Don't worry if you haven't played all of the other Final Fantasy games. You don't need to. There are subtle carry-overs, but this game is meant to stand alone. You are a young orphan in a city recovering after a war. The cruel Empire has taken over your home town, and you enjoy causing trouble for the soldiers.

Soon, of course, you're swept up in an epic rebellion. The storyline here is just *amazing*. Not just the plot itself, but the voice acting, the dialogue, the graphics, they are top notch. This is really like being a part of an extremely well done drama movie. They delve into issues of honor, loyalty, love, betrayal, and more. I'm an adult gamer, and I was staying up many long nights because I wanted to see where the story was going. Some of the subtle interactions between characters in cut scenes are just amazing. The small nods, the looks in their eyes, you are hard pressed to remember that they are animated in a computer game.

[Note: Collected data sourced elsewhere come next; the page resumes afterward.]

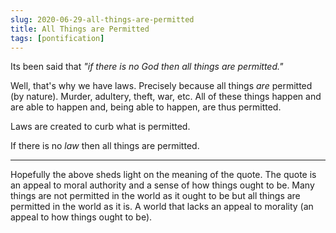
 ```yaml
---
slug: 2020-06-29-all-things-are-permitted
title: All Things are Permitted
tags: [pontification]
---
```


Its been said that _"if there is no God then all things are permitted."_

Well, that's why we have laws. Precisely because all things _are_ permitted (by nature). Murder, adultery, theft, war, etc. All of these things happen and are able to happen and, being able to happen, are thus permitted.

Laws are created to curb what is permitted.

If there is no _law_ then all things are permitted.

---

Hopefully the above sheds light on the meaning of the quote. The quote is an appeal to moral authority and a sense of how things ought to be. Many things are not permitted in the world as it ought to be but all things are permitted in the world as it is. A world that lacks an appeal to morality (an appeal to how things ought to be).
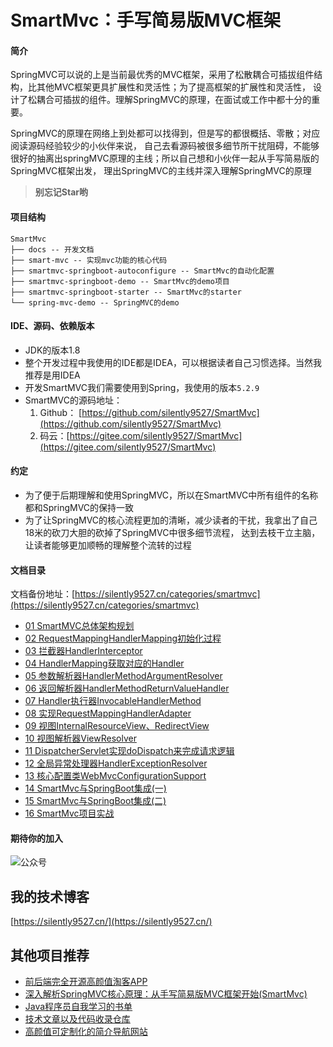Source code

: # SmartMvc：手写简易版MVC框架

#### 简介
SpringMVC可以说的上是当前最优秀的MVC框架，采用了松散耦合可插拔组件结构，比其他MVC框架更具扩展性和灵活性；为了提高框架的扩展性和灵活性，
设计了松耦合可插拔的组件。理解SpringMVC的原理，在面试或工作中都十分的重要。

SpringMVC的原理在网络上到处都可以找得到，但是写的都很概括、零散；对应阅读源码经验较少的小伙伴来说，
自己去看源码被很多细节所干扰阻碍，不能够很好的抽离出springMVC原理的主线；所以自己想和小伙伴一起从手写简易版的SpringMVC框架出发，
理出SpringMVC的主线并深入理解SpringMVC的原理

> **别忘记Star哟**

#### 项目结构
```
SmartMvc
├── docs -- 开发文档
├── smart-mvc -- 实现mvc功能的核心代码
├── smartmvc-springboot-autoconfigure -- SmartMvc的自动化配置
├── smartmvc-springboot-demo -- SmartMvc的demo项目
├── smartmvc-springboot-starter -- SmartMvc的starter
└── spring-mvc-demo -- SpringMVC的demo
```

#### IDE、源码、依赖版本
- JDK的版本1.8
- 整个开发过程中我使用的IDE都是IDEA，可以根据读者自己习惯选择。当然我推荐是用IDEA
- 开发SmartMVC我们需要使用到Spring，我使用的版本`5.2.9`
- SmartMVC的源码地址：
    1. Github： [https://github.com/silently9527/SmartMvc](https://github.com/silently9527/SmartMvc) 
    2. 码云：[https://gitee.com/silently9527/SmartMvc](https://gitee.com/silently9527/SmartMvc)


#### 约定
- 为了便于后期理解和使用SpringMVC，所以在SmartMVC中所有组件的名称都和SpringMVC的保持一致
- 为了让SpringMVC的核心流程更加的清晰，减少读者的干扰，我拿出了自己18米的砍刀大胆的砍掉了SpringMVC中很多细节流程，
达到去枝干立主脑，让读者能够更加顺畅的理解整个流转的过程


#### 文档目录

文档备份地址：[https://silently9527.cn/categories/smartmvc](https://silently9527.cn/categories/smartmvc)

- [01 SmartMVC总体架构规划](https://silently9527.cn/archives/smartmvc%E6%95%B4%E4%BD%93%E8%A7%84%E5%88%92)
- [02 RequestMappingHandlerMapping初始化过程](https://silently9527.cn/archives/02handlermapping-%E5%88%9D%E5%A7%8B%E5%8C%96%E8%BF%87%E7%A8%8B)
- [03 拦截器HandlerInterceptor](https://silently9527.cn/archives/03handlermapping-%E6%8B%A6%E6%88%AA%E5%99%A8)
- [04 HandlerMapping获取对应的Handler](https://silently9527.cn/archives/04handlermapping-%E9%80%9A%E8%BF%87request%E8%8E%B7%E5%8F%96handler)
- [05 参数解析器HandlerMethodArgumentResolver](https://silently9527.cn/archives/05handleradapter-%E5%8F%82%E6%95%B0%E8%A7%A3%E6%9E%90%E5%99%A8handlermethodargumentresolver)
- [06 返回解析器HandlerMethodReturnValueHandler](https://silently9527.cn/archives/06handleradapter-%E8%BF%94%E5%9B%9E%E8%A7%A3%E6%9E%90%E5%99%A8handlermethodreturnvaluehandler)
- [07 Handler执行器InvocableHandlerMethod](https://silently9527.cn/archives/07handleradapter-handler%E6%89%A7%E8%A1%8C%E5%99%A8invocablehandlermethod)
- [08 实现RequestMappingHandlerAdapter](https://silently9527.cn/archives/08handleradapter-%E5%AE%9E%E7%8E%B0requestmappinghandleradapter)
- [09 视图InternalResourceView、RedirectView](https://silently9527.cn/archives/09view-jsp%E8%A7%86%E5%9B%BEinternalresourceviewredirectview)
- [10 视图解析器ViewResolver](https://silently9527.cn/archives/10viewresolver-%E8%A7%86%E5%9B%BE%E8%A7%A3%E6%9E%90%E5%99%A8)
- [11 DispatcherServlet实现doDispatch来完成请求逻辑](https://silently9527.cn/archives/11dispatcherservlet-%E5%AE%9E%E7%8E%B0dodispatch%E5%AE%8C%E6%88%90%E8%AF%B7%E6%B1%82%E9%80%BB%E8%BE%91)
- [12 全局异常处理器HandlerExceptionResolver](https://silently9527.cn/archives/12handlerexceptionresolver%E5%85%A8%E5%B1%80%E5%BC%82%E5%B8%B8%E5%A4%84%E7%90%86%E5%99%A8)
- [13 核心配置类WebMvcConfigurationSupport](https://silently9527.cn/archives/13webmvcconfigurationsupport-%E6%A0%B8%E5%BF%83%E9%85%8D%E7%BD%AE%E7%B1%BB)
- [14 SmartMvc与SpringBoot集成(一)](https://silently9527.cn/archives/14smartmvc%E4%B8%8Espringboot%E9%9B%86%E6%88%90%E4%B8%80)
- [15 SmartMvc与SpringBoot集成(二)](https://silently9527.cn/archives/15smartmvc-yu-springboot-ji-cheng--er-)
- [16 SmartMvc项目实战](https://silently9527.cn/archives/16smartmvc-xiang-mu-shi-zhan)


#### 期待你的加入

<img src="https://cdn.silently9527.cn/weixhao_gongzonghao_1629032267170.jpg?imageView2/1/w/600/h/350" alt="公众号">


## 我的技术博客
[https://silently9527.cn/](https://silently9527.cn/)

## 其他项目推荐
* [前后端完全开源高颜值淘客APP](https://github.com/silently9527/coupons)
* [深入解析SpringMVC核心原理：从手写简易版MVC框架开始(SmartMvc)](https://github.com/silently9527/SmartMvc)
* [Java程序员自我学习的书单](https://github.com/silently9527/ProgrammerBooks)
* [技术文章以及代码收录仓库](https://github.com/silently9527/ProgrammerNotes)
* [高颜值可定制化的简介导航网站](http://nav.silently9527.cn/)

Gameplay itself revolves around a party of characters going on quests, fighting in battles and moving through the large world. Each character gains experience and skills as they go. You buy them new weapons and armor, train them in spells, and aim them in their career growth however you wish. There is a dual system in play here. First, you need to physically own the weapon or item you wish to use - say an iron sword. But then you need to KNOW how to use it too! You can't just hand an iron sword to a 10 year old piano player and expect her to know how to use it. That skill is called a "license". You have an online license chart that lets you manage what each character knows. Licenses relate to each other. If your character learns the basics of sword work, now they can learn a more advanced version. It is very intuitive and adds a fun element to the game. It's not just one straight line that you choose and are stuck with. It's an all-directions layout where you can try new skills or expand out as you learn the system better.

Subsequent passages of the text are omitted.